March 4th, 2013

New Insights on Early Repolarization


A 20-year analysis of more than 5000 participants (mean age, 25; 40% black) in the CARDIA study explores whether the early repolarization electrocardiographic pattern has multiple phenotypes. Two of the study’s authors now comment on their findings, which are published in a recent issue of the Journal of the American College of Cardiology.
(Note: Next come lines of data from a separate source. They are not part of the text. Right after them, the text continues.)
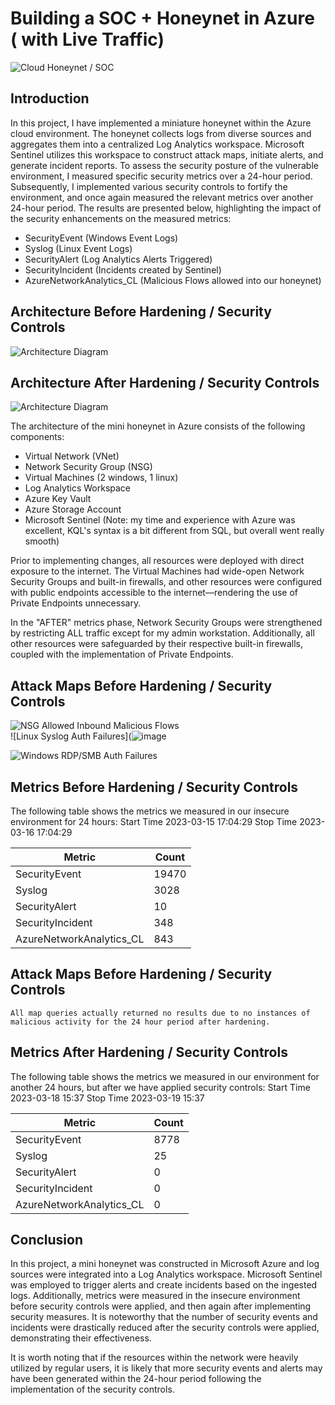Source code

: # Building a SOC + Honeynet in Azure ( with Live Traffic)
![Cloud Honeynet / SOC](https://i.imgur.com/ZWxe03e.jpg)

## Introduction

In this project, I have implemented a miniature honeynet within the Azure cloud environment. The honeynet collects logs from diverse sources and aggregates them into a centralized Log Analytics workspace. Microsoft Sentinel utilizes this workspace to construct attack maps, initiate alerts, and generate incident reports. To assess the security posture of the vulnerable environment, I measured specific security metrics over a 24-hour period. Subsequently, I implemented various security controls to fortify the environment, and once again measured the relevant metrics over another 24-hour period. The results are presented below, highlighting the impact of the security enhancements on the measured metrics:

- SecurityEvent (Windows Event Logs)
- Syslog (Linux Event Logs)
- SecurityAlert (Log Analytics Alerts Triggered)
- SecurityIncident (Incidents created by Sentinel)
- AzureNetworkAnalytics_CL (Malicious Flows allowed into our honeynet)

## Architecture Before Hardening / Security Controls
![Architecture Diagram](https://i.imgur.com/aBDwnKb.jpg)

## Architecture After Hardening / Security Controls
![Architecture Diagram](https://i.imgur.com/YQNa9Pp.jpg)

The architecture of the mini honeynet in Azure consists of the following components:

- Virtual Network (VNet)
- Network Security Group (NSG)
- Virtual Machines (2 windows, 1 linux)
- Log Analytics Workspace
- Azure Key Vault
- Azure Storage Account
- Microsoft Sentinel (Note: my time and experience with Azure was excellent, KQL's syntax is a bit different from SQL, but overall went really smooth)


Prior to implementing changes, all resources were deployed with direct exposure to the internet. The Virtual Machines had wide-open Network Security Groups and built-in firewalls, and other resources were configured with public endpoints accessible to the internet—rendering the use of Private Endpoints unnecessary.

In the "AFTER" metrics phase, Network Security Groups were strengthened by restricting ALL traffic except for my admin workstation. Additionally, all other resources were safeguarded by their respective built-in firewalls, coupled with the implementation of Private Endpoints.

## Attack Maps Before Hardening / Security Controls
![NSG Allowed Inbound Malicious Flows](![image](https://github.com/whitehillnate/Azure-Soc/assets/148999138/54df7057-f104-42e9-8ec5-af68dfe365ad)
)<br>
![Linux Syslog Auth Failures](![image](https://github.com/whitehillnate/Azure-Soc/assets/148999138/7740c48b-b651-4998-a1e4-32dc7b5d781d)

![Windows RDP/SMB Auth Failures](![image](https://github.com/whitehillnate/Azure-Soc/assets/148999138/f59739dd-d4d6-4671-8fcc-206a9efae5a1)
)<br>

## Metrics Before Hardening / Security Controls

The following table shows the metrics we measured in our insecure environment for 24 hours:
Start Time 2023-03-15 17:04:29
Stop Time 2023-03-16 17:04:29

| Metric                   | Count
| ------------------------ | -----
| SecurityEvent            | 19470
| Syslog                   | 3028
| SecurityAlert            | 10
| SecurityIncident         | 348
| AzureNetworkAnalytics_CL | 843

## Attack Maps Before Hardening / Security Controls

```All map queries actually returned no results due to no instances of malicious activity for the 24 hour period after hardening.```

## Metrics After Hardening / Security Controls

The following table shows the metrics we measured in our environment for another 24 hours, but after we have applied security controls:
Start Time 2023-03-18 15:37
Stop Time	2023-03-19 15:37

| Metric                   | Count
| ------------------------ | -----
| SecurityEvent            | 8778
| Syslog                   | 25
| SecurityAlert            | 0
| SecurityIncident         | 0
| AzureNetworkAnalytics_CL | 0

## Conclusion

In this project, a mini honeynet was constructed in Microsoft Azure and log sources were integrated into a Log Analytics workspace. Microsoft Sentinel was employed to trigger alerts and create incidents based on the ingested logs. Additionally, metrics were measured in the insecure environment before security controls were applied, and then again after implementing security measures. It is noteworthy that the number of security events and incidents were drastically reduced after the security controls were applied, demonstrating their effectiveness.

It is worth noting that if the resources within the network were heavily utilized by regular users, it is likely that more security events and alerts may have been generated within the 24-hour period following the implementation of the security controls.
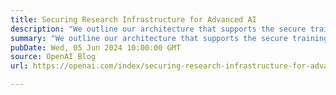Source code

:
 ```yaml
---
title: Securing Research Infrastructure for Advanced AI
description: "We outline our architecture that supports the secure training of frontier models."
summary: "We outline our architecture that supports the secure training of frontier models."
pubDate: Wed, 05 Jun 2024 10:00:00 GMT
source: OpenAI Blog
url: https://openai.com/index/securing-research-infrastructure-for-advanced-ai

---
```


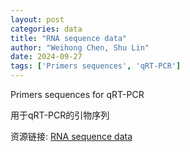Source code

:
 ```yaml
---
layout: post
categories: data
title: "RNA sequence data"
author: "Weihong Chen, Shu Lin"
date: 2024-09-27
tags: ['Primers sequences', 'qRT-PCR']
---
```


Primers sequences for qRT-PCR

用于qRT-PCR的引物序列

资源链接: [RNA sequence data](https://doi.org/10.57760/sciencedb.14013)
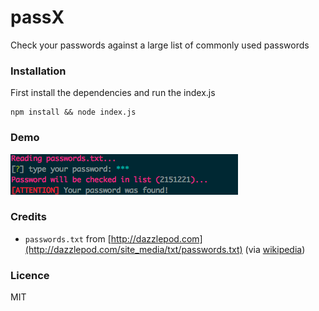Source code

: # passX

Check your passwords against a large list of commonly used passwords

### Installation

First install the dependencies and run the index.js

```
npm install && node index.js
```

### Demo

![image](assets/demo.png)

### Credits

- `passwords.txt` from [http://dazzlepod.com](http://dazzlepod.com/site_media/txt/passwords.txt) (via [wikipedia](http://en.wikipedia.org/wiki/Password))

### Licence

MIT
Early repolarization — a finding of ST-segment elevation and J-point elevation in the absence of coronary artery disease — has been associated with young age, male sex, black race, and cardiovascular fitness. A 2008 case-control study by Haissaguerre and colleagues described higher prevalence of early repolarization among survivors of idiopathic ventricular fibrillation. Since then, several well-conducted longitudinal analyses, primarily in middle-aged white people with J-point elevation in the inferior and lateral leads (rather than the precordial leads), have confirmed increased rates of arrhythmia-related and all-cause mortality among patients with early repolarization.

The Study’s Findings

Walsh and colleagues found a definite early repolarization pattern in 18.6% of participants at baseline but in only 4.9% after 20 years. Most patients with early repolarization experienced spontaneous regression of the pattern by middle age. The baseline factors independently associated with persistence of early repolarization over time were black race, lower body-mass index, lower serum triglyceride levels, and longer QRS duration.

Analysis from the Authors

Should we now think of this ECG phenotype as a risk factor?
The commonly found precordial ST-segment elevation that occurs in younger adults is likely to regress in middle-age, and it appears to carry a benign prognosis. The previously described inferior ST-segment elevation occurring in middle-aged patients should raise suspicion for an arrhythmic substrate, particularly if accompanied by a clinical scenario of syncope or palpitations.
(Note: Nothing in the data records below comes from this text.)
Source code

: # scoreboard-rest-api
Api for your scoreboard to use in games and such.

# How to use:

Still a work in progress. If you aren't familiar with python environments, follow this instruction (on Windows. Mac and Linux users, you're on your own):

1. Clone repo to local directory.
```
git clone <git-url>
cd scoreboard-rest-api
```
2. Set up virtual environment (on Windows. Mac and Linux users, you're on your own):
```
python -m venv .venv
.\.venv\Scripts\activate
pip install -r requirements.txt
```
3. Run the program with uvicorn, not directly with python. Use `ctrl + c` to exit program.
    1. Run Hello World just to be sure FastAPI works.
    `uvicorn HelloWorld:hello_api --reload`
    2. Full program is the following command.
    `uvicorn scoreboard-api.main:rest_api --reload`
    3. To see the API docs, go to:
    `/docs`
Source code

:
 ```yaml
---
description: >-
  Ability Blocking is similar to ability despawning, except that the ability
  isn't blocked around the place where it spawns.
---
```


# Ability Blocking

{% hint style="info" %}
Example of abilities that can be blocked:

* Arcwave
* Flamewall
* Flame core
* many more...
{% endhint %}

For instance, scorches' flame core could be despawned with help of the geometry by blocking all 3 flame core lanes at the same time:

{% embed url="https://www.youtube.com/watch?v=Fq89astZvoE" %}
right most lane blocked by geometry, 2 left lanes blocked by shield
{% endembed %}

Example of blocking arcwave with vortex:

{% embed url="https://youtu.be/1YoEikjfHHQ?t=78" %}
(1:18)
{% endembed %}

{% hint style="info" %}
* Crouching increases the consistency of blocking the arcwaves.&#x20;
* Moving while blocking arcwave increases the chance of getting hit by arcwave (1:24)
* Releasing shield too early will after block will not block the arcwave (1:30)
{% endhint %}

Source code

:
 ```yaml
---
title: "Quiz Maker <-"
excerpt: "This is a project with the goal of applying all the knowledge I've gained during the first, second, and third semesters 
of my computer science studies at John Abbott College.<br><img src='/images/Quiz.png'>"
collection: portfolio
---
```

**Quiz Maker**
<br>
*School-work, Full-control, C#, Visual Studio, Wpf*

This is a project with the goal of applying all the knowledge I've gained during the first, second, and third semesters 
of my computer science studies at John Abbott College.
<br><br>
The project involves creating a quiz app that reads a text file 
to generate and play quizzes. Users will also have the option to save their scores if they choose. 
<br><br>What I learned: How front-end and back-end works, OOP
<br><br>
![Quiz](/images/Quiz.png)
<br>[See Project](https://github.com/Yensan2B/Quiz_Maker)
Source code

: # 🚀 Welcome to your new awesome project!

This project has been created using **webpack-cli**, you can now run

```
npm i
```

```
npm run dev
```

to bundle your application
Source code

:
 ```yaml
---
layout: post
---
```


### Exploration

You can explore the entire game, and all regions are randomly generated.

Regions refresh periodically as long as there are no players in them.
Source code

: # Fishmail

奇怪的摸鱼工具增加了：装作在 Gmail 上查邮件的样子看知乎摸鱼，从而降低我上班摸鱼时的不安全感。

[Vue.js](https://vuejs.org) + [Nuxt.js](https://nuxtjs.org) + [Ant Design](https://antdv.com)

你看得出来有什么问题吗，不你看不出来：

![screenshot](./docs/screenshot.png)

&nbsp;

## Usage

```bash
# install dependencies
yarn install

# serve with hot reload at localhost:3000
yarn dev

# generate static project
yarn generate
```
What should we tell patients who have early repolarization?
Patients should understand that it represents a very common electrocardiographic finding (about 19% in young adults) that is very likely to regress as they age. Our understanding of the potentially pathogenic role of early repolarization in sudden cardiac death, particularly in young adults, is too limited to discuss its prognostic implications with patients and thereby cause unnecessary anxiety. It remains unclear whether patients who maintain this pattern are at higher risk than those who do not.
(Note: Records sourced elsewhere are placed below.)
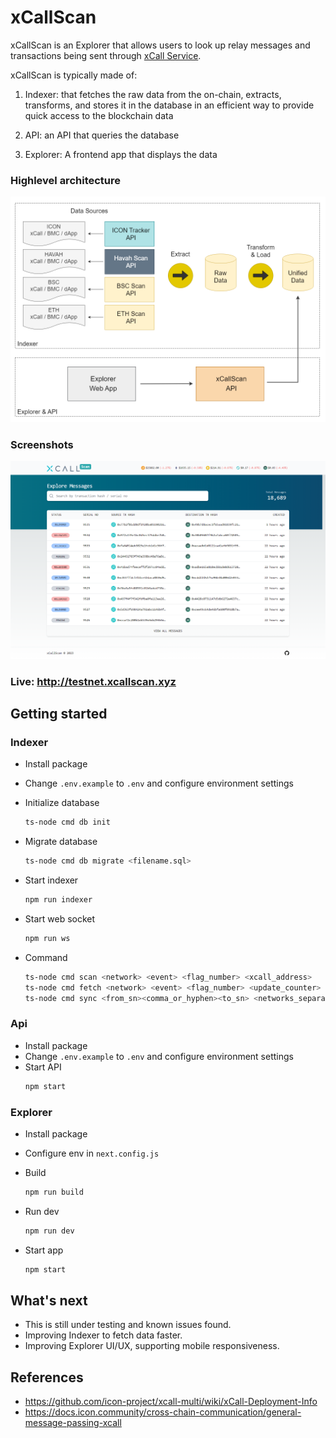# xCallScan

xCallScan is an Explorer that allows users to look up relay messages and transactions being sent through [xCall Service](https://www.xcall.dev).

xCallScan is typically made of:

1. Indexer: that fetches the raw data from the on-chain, extracts, transforms, and stores it in the database in an efficient way to provide quick access to the blockchain data

2. API: an API that queries the database

3. Explorer: A frontend app that displays the data


### Highlevel architecture

<img src="https://github.com/kryptopoo/xcallscan/blob/master/docs/screenshots/xcallscan-highlevel-architecture.png" width="800" >


### Screenshots

<img src="https://github.com/kryptopoo/xcallscan/blob/master/docs/screenshots/homepage.png" width="800" >


### Live: http://testnet.xcallscan.xyz



## Getting started

### Indexer

- Install package
- Change `.env.example` to `.env` and configure environment settings
- Initialize database 
    ```bash
    ts-node cmd db init
    ```
    
- Migrate database 
    ```bash
    ts-node cmd db migrate <filename.sql>
    ```

- Start indexer
    ```bash
    npm run indexer
    ```

- Start web socket
    ```bash
    npm run ws
    ```

- Command
    ```bash
    ts-node cmd scan <network> <event> <flag_number> <xcall_address>
    ts-node cmd fetch <network> <event> <flag_number> <update_counter>
    ts-node cmd sync <from_sn><comma_or_hyphen><to_sn> <networks_separated_by_comma>
    ```

### Api

- Install package
- Change `.env.example` to `.env` and configure environment settings
- Start API
    ```bash
    npm start
    ```

### Explorer

- Install package
- Configure env in `next.config.js`
- Build
    ```bash
    npm run build
    ```

- Run dev
    ```bash
    npm run dev
    ```

- Start app
    ```bash
    npm start
    ```

## What's next
- This is still under testing and known issues found.
- Improving Indexer to fetch data faster.
- Improving Explorer UI/UX, supporting mobile responsiveness.


## References
- https://github.com/icon-project/xcall-multi/wiki/xCall-Deployment-Info
- https://docs.icon.community/cross-chain-communication/general-message-passing-xcall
Should patients be screened for early repolarization?
Our current understanding of the early repolarization pattern is too limited to enact large-scale screening or preventive efforts (even if we knew what to do for young patients with this pattern). However, in the appropriately selected population of patients with a high-enough pretest probability of sudden cardiac death (i.e., family history or a history of nonsustained ventricular tachycardia), the presence of inferior ST-segment elevation may eventually play a role in screening. This would require a more sophisticated understanding of early repolarization’s sensitivity, specificity, and predictive values for identifying an arrhythmic substrate. It would be difficult to generate a likelihood ratio sufficient to justify the cost of such a large screening effort.